There has been no evidence of Ebola being transferred through domestic animals common in the U.S., including cats and dogs, according to Dr. Samuel.

He noted, “You cannot get Ebola by airborne transmission, waterborne transmission—through the water—or through food, again assuming people eat food consistent with cultural practices here in the United States…the issue that’s going on in West Africa is eating so called bush meat and this would include some of the animals I mentioned earlier that could potentially harbor the virus.”

Currently, there are only three countries that the CDC and the World Health Organization considers at risk for Ebola: Liberia, Guinea and Sierra Leone (in West Africa). So, understandably, travel history is important as well as evaluating symptoms consistent with Ebola, which include fever, vomiting, diarrhea, extreme muscle aches, headaches and hemorrhaging through the nose, mouth and even eyes.

“The other kind of category of individual that we would consider at potential risk as we screen would be somebody who has had contact with an individual who has been sick with Ebola,” Dr. Samuel cited.

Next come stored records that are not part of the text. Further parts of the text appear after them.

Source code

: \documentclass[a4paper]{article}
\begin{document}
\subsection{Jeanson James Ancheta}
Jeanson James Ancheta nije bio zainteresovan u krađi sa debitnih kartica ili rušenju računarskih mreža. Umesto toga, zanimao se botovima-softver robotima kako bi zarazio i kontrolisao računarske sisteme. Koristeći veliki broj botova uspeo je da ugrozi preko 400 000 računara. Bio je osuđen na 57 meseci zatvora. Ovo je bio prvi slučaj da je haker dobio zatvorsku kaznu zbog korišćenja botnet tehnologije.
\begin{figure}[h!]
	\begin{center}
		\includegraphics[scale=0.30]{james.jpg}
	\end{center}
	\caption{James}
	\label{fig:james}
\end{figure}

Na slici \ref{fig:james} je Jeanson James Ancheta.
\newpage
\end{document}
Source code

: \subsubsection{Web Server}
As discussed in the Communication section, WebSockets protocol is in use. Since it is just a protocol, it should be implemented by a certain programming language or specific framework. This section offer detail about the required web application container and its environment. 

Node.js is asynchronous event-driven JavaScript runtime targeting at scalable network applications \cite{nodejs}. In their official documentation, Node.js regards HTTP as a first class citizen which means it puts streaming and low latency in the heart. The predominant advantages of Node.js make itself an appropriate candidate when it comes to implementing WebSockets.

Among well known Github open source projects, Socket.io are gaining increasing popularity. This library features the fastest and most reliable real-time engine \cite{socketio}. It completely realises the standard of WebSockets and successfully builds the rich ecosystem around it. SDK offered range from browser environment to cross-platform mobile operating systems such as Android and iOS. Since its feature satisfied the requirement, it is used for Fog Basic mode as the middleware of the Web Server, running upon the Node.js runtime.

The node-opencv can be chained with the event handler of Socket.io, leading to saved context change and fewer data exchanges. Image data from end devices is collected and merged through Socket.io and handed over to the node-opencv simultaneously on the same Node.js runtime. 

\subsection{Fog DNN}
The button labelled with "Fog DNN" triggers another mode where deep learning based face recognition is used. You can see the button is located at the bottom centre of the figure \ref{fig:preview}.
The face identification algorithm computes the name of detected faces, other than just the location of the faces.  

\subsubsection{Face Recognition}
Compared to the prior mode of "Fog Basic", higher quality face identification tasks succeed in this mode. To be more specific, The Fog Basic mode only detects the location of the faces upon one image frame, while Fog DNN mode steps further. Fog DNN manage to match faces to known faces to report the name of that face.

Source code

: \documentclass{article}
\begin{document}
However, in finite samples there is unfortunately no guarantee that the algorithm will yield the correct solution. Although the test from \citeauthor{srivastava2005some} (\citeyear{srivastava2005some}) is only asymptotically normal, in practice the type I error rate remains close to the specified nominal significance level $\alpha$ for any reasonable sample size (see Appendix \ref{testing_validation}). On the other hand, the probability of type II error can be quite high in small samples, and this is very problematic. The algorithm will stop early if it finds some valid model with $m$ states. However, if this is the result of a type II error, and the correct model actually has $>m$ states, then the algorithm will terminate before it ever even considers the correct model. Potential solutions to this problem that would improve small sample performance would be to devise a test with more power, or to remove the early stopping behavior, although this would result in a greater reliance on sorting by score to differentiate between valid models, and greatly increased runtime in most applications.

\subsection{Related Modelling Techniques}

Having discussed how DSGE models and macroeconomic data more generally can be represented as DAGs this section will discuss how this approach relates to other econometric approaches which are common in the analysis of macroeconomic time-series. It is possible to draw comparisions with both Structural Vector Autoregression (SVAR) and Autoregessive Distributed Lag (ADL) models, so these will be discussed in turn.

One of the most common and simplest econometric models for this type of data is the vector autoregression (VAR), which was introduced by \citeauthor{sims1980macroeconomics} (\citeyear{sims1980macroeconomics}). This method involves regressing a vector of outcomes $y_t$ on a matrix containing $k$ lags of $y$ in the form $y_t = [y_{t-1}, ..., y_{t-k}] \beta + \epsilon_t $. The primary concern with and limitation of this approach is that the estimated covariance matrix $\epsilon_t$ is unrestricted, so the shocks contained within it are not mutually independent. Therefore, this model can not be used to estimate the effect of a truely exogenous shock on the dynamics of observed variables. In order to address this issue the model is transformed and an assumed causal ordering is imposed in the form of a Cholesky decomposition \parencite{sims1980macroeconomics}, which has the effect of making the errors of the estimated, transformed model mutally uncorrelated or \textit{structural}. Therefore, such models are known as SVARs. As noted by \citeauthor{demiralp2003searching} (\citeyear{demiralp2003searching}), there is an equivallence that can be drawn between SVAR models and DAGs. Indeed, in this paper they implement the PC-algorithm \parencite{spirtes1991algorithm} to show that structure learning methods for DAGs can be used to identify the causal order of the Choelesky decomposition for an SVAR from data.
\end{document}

Those most at risk include those with the travel history and those caring for known Ebola virus disease patients.

The average person who can deny the risk factors, is “really not at risk of being potentially exposed to Ebola disease.”

Few Cases

There have been few cases in the U.S., though concern runs high. Dr. Samuel also noted last week that we had just made it through the 21 days of quarantine for the close contacts of the individual who died with Ebola in Dallas. It is good news, but Dr. Samuel offered that it kind of re-enforces the notion that it’s through direct contact with bodily fluids of someone who is sick with the disease.

In West Africa, the fatality rate runs at about 70 percent for those contracting Ebola. There are a lot of things that are specific to the area that feed into the high fatality percentage, including a very poor health system and seeing patients in the later stages of the disease.

Given our robust public health system “where we are able to identify individuals at points where we can intervene using our very advanced health care system, individuals with Ebola virus disease, hopefully will be…managed appropriately in isolated settings with people who are equipped and trained to…manage the spread of disease to themselves,” Dr. Samuel said.

Dr. Samuel noted that the public health system worked hard to do contact investigation in Dallas. It’s something “we are well equipped to do,” he cited, noting they do it all the time with other diseases. That means locating those who have had direct or concerning contact with individuals who have a disease. Parallel situations, he offered would be such things as tuberculosis, measles, mumps and pertussis.

“…In a case like Ebola we would…with help…from the CDC in this situation, do extensive contact investigations, find out who had high risk contact with an individual who has the disease and then take actions to—based on the type of contact—monitor them closely for symptoms or, if necessarily, quarantine, which is what happened in that situation in Dallas with many of the very close contacts of that individual,” Dr. Samuel said.

Where Things Are Now

Dr. Samuel noted, “…Right now we are at a point where health care institutions and public health systems are responding, I think, appropriately—pretty much getting our plans activated, in place and refined, which will probably be an on-going process as planning works…So, we’re continually monitoring as a public health institution for potential cases or…appearances of disease that…could mimic it or…resemble it in some way shape or form that require some sort of further evaluation.”

He added, “We have had nothing to date that we have had to explore in depth in this health district…We are working certainly with the hospital and other health care providers closely with regard to ways to evaluate patients that they might be seeing. We’re engaged in that. We’re also supporting testing for Ebola, which is only being done at hospitals by virtue of…potential risks…that come with bodily fluid exposure. And so…that has to be done carefully in a very controlled environment and testing is mediated through the Virginia Department of Health as well as the CDC.”